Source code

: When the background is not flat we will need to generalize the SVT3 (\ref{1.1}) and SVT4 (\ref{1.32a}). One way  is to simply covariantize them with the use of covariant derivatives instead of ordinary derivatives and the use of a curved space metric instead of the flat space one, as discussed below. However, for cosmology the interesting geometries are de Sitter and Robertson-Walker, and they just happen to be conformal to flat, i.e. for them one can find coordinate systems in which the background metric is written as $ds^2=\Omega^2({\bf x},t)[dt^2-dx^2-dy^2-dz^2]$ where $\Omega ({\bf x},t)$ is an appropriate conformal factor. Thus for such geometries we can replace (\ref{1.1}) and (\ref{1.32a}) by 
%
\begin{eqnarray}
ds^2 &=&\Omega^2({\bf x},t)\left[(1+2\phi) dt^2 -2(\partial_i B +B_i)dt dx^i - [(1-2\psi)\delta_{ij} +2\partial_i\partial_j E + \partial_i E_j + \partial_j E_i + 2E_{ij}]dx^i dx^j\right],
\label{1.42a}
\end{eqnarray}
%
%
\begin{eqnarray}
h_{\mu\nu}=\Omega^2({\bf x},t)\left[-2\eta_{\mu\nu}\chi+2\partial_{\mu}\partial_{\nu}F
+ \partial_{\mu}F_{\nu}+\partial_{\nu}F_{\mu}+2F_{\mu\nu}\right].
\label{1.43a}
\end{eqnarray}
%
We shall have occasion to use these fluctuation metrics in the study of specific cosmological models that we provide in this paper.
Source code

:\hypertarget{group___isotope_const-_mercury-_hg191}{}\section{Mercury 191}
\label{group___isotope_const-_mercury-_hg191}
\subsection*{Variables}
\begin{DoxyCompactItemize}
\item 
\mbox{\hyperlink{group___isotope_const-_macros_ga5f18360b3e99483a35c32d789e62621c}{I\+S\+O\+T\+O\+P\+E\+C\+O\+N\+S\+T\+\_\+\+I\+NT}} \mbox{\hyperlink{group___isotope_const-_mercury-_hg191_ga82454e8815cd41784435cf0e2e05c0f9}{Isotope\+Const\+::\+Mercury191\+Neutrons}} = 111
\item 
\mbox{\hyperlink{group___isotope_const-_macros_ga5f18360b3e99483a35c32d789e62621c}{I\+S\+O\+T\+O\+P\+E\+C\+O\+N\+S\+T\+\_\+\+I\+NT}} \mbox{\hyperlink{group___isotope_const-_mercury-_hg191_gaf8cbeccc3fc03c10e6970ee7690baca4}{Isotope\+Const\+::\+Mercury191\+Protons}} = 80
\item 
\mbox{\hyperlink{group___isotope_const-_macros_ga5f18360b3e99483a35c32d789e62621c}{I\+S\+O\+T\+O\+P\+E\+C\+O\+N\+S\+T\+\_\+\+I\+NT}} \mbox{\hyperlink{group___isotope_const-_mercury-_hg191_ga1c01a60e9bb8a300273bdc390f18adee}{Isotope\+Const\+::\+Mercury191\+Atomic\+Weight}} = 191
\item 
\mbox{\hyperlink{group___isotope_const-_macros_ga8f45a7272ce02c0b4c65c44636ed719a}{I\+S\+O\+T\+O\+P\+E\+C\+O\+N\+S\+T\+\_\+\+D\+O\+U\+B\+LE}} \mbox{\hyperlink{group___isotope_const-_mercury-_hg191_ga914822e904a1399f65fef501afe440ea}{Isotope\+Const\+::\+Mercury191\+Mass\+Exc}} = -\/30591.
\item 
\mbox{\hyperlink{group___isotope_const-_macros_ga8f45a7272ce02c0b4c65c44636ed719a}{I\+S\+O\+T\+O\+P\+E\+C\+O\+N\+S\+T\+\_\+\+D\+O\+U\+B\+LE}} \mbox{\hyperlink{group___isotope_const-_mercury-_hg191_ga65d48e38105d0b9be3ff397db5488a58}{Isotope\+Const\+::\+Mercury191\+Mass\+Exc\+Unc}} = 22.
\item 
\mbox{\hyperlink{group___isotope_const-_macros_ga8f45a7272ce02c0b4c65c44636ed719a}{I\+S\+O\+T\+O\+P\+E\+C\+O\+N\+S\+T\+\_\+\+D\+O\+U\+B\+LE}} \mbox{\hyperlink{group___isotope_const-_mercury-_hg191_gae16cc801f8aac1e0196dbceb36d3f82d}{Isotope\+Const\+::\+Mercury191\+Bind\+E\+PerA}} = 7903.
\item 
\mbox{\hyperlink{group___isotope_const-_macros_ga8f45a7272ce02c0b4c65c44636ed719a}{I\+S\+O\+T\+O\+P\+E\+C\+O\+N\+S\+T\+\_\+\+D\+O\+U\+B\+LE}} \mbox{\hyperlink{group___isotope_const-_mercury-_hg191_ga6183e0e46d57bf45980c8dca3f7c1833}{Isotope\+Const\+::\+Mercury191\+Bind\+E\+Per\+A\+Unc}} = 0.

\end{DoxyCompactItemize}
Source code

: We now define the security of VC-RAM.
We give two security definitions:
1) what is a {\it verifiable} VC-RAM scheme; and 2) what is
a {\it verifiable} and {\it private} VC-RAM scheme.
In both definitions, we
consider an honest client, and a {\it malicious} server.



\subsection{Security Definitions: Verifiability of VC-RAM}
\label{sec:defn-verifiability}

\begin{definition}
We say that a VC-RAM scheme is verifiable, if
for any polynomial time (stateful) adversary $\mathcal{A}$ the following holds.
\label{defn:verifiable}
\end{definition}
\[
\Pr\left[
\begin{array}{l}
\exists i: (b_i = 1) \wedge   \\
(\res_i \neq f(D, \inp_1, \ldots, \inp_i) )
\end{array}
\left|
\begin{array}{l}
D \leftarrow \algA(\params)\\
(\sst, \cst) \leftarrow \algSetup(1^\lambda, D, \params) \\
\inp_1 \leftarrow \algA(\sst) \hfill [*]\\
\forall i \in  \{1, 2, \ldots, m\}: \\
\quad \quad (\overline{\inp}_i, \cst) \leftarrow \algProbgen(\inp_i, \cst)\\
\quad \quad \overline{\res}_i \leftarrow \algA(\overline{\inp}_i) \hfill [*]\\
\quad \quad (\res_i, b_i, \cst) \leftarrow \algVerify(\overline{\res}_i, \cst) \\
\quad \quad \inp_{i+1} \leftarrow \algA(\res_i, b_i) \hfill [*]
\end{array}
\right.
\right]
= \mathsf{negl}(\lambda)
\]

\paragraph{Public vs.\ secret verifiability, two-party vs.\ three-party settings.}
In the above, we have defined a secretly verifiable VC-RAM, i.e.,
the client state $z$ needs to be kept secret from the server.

● ● ●

What you need to do:
All of the material above needs repeating. Keep it exact.

Exercise response:
Source code

: When the background is not flat we will need to generalize the SVT3 (\ref{1.1}) and SVT4 (\ref{1.32a}). One way  is to simply covariantize them with the use of covariant derivatives instead of ordinary derivatives and the use of a curved space metric instead of the flat space one, as discussed below. However, for cosmology the interesting geometries are de Sitter and Robertson-Walker, and they just happen to be conformal to flat, i.e. for them one can find coordinate systems in which the background metric is written as $ds^2=\Omega^2({\bf x},t)[dt^2-dx^2-dy^2-dz^2]$ where $\Omega ({\bf x},t)$ is an appropriate conformal factor. Thus for such geometries we can replace (\ref{1.1}) and (\ref{1.32a}) by 
%
\begin{eqnarray}
ds^2 &=&\Omega^2({\bf x},t)\left[(1+2\phi) dt^2 -2(\partial_i B +B_i)dt dx^i - [(1-2\psi)\delta_{ij} +2\partial_i\partial_j E + \partial_i E_j + \partial_j E_i + 2E_{ij}]dx^i dx^j\right],
\label{1.42a}
\end{eqnarray}
%
%
\begin{eqnarray}
h_{\mu\nu}=\Omega^2({\bf x},t)\left[-2\eta_{\mu\nu}\chi+2\partial_{\mu}\partial_{\nu}F
+ \partial_{\mu}F_{\nu}+\partial_{\nu}F_{\mu}+2F_{\mu\nu}\right].
\label{1.43a}
\end{eqnarray}
%
We shall have occasion to use these fluctuation metrics in the study of specific cosmological models that we provide in this paper.
Source code

:\hypertarget{group___isotope_const-_mercury-_hg191}{}\section{Mercury 191}
\label{group___isotope_const-_mercury-_hg191}
\subsection*{Variables}
\begin{DoxyCompactItemize}
\item 
\mbox{\hyperlink{group___isotope_const-_macros_ga5f18360b3e99483a35c32d789e62621c}{I\+S\+O\+T\+O\+P\+E\+C\+O\+N\+S\+T\+\_\+\+I\+NT}} \mbox{\hyperlink{group___isotope_const-_mercury-_hg191_ga82454e8815cd41784435cf0e2e05c0f9}{Isotope\+Const\+::\+Mercury191\+Neutrons}} = 111
\item 
\mbox{\hyperlink{group___isotope_const-_macros_ga5f18360b3e99483a35c32d789e62621c}{I\+S\+O\+T\+O\+P\+E\+C\+O\+N\+S\+T\+\_\+\+I\+NT}} \mbox{\hyperlink{group___isotope_const-_mercury-_hg191_gaf8cbeccc3fc03c10e6970ee7690baca4}{Isotope\+Const\+::\+Mercury191\+Protons}} = 80
\item 
\mbox{\hyperlink{group___isotope_const-_macros_ga5f18360b3e99483a35c32d789e62621c}{I\+S\+O\+T\+O\+P\+E\+C\+O\+N\+S\+T\+\_\+\+I\+NT}} \mbox{\hyperlink{group___isotope_const-_mercury-_hg191_ga1c01a60e9bb8a300273bdc390f18adee}{Isotope\+Const\+::\+Mercury191\+Atomic\+Weight}} = 191
\item 
\mbox{\hyperlink{group___isotope_const-_macros_ga8f45a7272ce02c0b4c65c44636ed719a}{I\+S\+O\+T\+O\+P\+E\+C\+O\+N\+S\+T\+\_\+\+D\+O\+U\+B\+LE}} \mbox{\hyperlink{group___isotope_const-_mercury-_hg191_ga914822e904a1399f65fef501afe440ea}{Isotope\+Const\+::\+Mercury191\+Mass\+Exc}} = -\/30591.
\item 
\mbox{\hyperlink{group___isotope_const-_macros_ga8f45a7272ce02c0b4c65c44636ed719a}{I\+S\+O\+T\+O\+P\+E\+C\+O\+N\+S\+T\+\_\+\+D\+O\+U\+B\+LE}} \mbox{\hyperlink{group___isotope_const-_mercury-_hg191_ga65d48e38105d0b9be3ff397db5488a58}{Isotope\+Const\+::\+Mercury191\+Mass\+Exc\+Unc}} = 22.
\item 
\mbox{\hyperlink{group___isotope_const-_macros_ga8f45a7272ce02c0b4c65c44636ed719a}{I\+S\+O\+T\+O\+P\+E\+C\+O\+N\+S\+T\+\_\+\+D\+O\+U\+B\+LE}} \mbox{\hyperlink{group___isotope_const-_mercury-_hg191_gae16cc801f8aac1e0196dbceb36d3f82d}{Isotope\+Const\+::\+Mercury191\+Bind\+E\+PerA}} = 7903.
\item 
\mbox{\hyperlink{group___isotope_const-_macros_ga8f45a7272ce02c0b4c65c44636ed719a}{I\+S\+O\+T\+O\+P\+E\+C\+O\+N\+S\+T\+\_\+\+D\+O\+U\+B\+LE}} \mbox{\hyperlink{group___isotope_const-_mercury-_hg191_ga6183e0e46d57bf45980c8dca3f7c1833}{Isotope\+Const\+::\+Mercury191\+Bind\+E\+Per\+A\+Unc}} = 0.

\end{DoxyCompactItemize}
Source code

: We now define the security of VC-RAM.
We give two security definitions:
1) what is a {\it verifiable} VC-RAM scheme; and 2) what is
a {\it verifiable} and {\it private} VC-RAM scheme.
In both definitions, we
consider an honest client, and a {\it malicious} server.



\subsection{Security Definitions: Verifiability of VC-RAM}
\label{sec:defn-verifiability}

\begin{definition}
We say that a VC-RAM scheme is verifiable, if
for any polynomial time (stateful) adversary $\mathcal{A}$ the following holds.
\label{defn:verifiable}
\end{definition}
\[
\Pr\left[
\begin{array}{l}
\exists i: (b_i = 1) \wedge   \\
(\res_i \neq f(D, \inp_1, \ldots, \inp_i) )
\end{array}
\left|
\begin{array}{l}
D \leftarrow \algA(\params)\\
(\sst, \cst) \leftarrow \algSetup(1^\lambda, D, \params) \\
\inp_1 \leftarrow \algA(\sst) \hfill [*]\\
\forall i \in  \{1, 2, \ldots, m\}: \\
\quad \quad (\overline{\inp}_i, \cst) \leftarrow \algProbgen(\inp_i, \cst)\\
\quad \quad \overline{\res}_i \leftarrow \algA(\overline{\inp}_i) \hfill [*]\\
\quad \quad (\res_i, b_i, \cst) \leftarrow \algVerify(\overline{\res}_i, \cst) \\
\quad \quad \inp_{i+1} \leftarrow \algA(\res_i, b_i) \hfill [*]
\end{array}
\right.
\right]
= \mathsf{negl}(\lambda)
\]

\paragraph{Public vs.\ secret verifiability, two-party vs.\ three-party settings.}
In the above, we have defined a secretly verifiable VC-RAM, i.e.,
the client state $z$ needs to be kept secret from the server.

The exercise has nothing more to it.